*Data entries:*
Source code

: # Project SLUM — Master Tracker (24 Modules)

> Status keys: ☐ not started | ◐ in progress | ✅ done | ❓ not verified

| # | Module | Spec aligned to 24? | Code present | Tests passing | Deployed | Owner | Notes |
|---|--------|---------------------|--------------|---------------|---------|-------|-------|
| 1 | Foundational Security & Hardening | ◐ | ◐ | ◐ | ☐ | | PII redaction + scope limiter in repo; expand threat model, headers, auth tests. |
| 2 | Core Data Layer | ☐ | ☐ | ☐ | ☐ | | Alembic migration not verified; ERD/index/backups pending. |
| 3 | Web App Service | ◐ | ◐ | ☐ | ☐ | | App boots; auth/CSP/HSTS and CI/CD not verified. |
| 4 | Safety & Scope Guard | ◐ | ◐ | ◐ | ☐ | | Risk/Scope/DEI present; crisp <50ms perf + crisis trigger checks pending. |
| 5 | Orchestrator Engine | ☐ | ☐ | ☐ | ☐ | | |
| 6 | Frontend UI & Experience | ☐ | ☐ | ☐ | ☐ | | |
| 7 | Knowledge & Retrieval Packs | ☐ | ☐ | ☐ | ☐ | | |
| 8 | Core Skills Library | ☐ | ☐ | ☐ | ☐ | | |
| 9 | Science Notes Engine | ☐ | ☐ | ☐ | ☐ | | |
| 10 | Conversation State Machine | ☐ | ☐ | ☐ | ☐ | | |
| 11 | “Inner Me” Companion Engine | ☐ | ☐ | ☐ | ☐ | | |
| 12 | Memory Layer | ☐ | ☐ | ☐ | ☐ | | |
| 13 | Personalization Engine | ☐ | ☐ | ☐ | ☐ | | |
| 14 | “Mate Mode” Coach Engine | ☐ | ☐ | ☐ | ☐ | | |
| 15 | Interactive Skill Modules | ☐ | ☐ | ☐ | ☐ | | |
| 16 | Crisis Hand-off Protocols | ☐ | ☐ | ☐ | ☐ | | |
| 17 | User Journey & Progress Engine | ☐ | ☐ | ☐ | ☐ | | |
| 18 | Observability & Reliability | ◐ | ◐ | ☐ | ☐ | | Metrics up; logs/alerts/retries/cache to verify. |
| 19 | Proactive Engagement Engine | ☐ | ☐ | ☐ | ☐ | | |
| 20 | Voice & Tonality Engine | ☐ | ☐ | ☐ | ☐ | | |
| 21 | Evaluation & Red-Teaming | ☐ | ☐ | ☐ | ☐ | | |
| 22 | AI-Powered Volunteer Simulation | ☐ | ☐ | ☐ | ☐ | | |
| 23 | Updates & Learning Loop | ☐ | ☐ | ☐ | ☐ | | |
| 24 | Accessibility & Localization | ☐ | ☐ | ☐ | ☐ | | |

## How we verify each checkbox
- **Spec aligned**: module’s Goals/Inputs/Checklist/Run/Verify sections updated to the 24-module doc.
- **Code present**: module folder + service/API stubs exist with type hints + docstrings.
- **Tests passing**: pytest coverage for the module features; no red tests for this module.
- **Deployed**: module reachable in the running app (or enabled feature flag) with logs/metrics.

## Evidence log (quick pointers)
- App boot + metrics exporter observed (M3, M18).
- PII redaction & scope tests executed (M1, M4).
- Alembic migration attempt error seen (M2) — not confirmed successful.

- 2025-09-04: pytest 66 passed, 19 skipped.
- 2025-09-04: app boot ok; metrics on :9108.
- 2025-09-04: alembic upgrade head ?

*Exercise brief:* Could you write out, exactly as they stand, only the lines above that begin at the line with "7 | Knowledge" and stop after the line with "12 | Memory"?

*Response:*
| 7 | Knowledge & Retrieval Packs | ☐ | ☐ | ☐ | ☐ | | |
| 8 | Core Skills Library | ☐ | ☐ | ☐ | ☐ | | |
| 9 | Science Notes Engine | ☐ | ☐ | ☐ | ☐ | | |
| 10 | Conversation State Machine | ☐ | ☐ | ☐ | ☐ | | |
| 11 | “Inner Me” Companion Engine | ☐ | ☐ | ☐ | ☐ | | |
| 12 | Memory Layer | ☐ | ☐ | ☐ | ☐ | | |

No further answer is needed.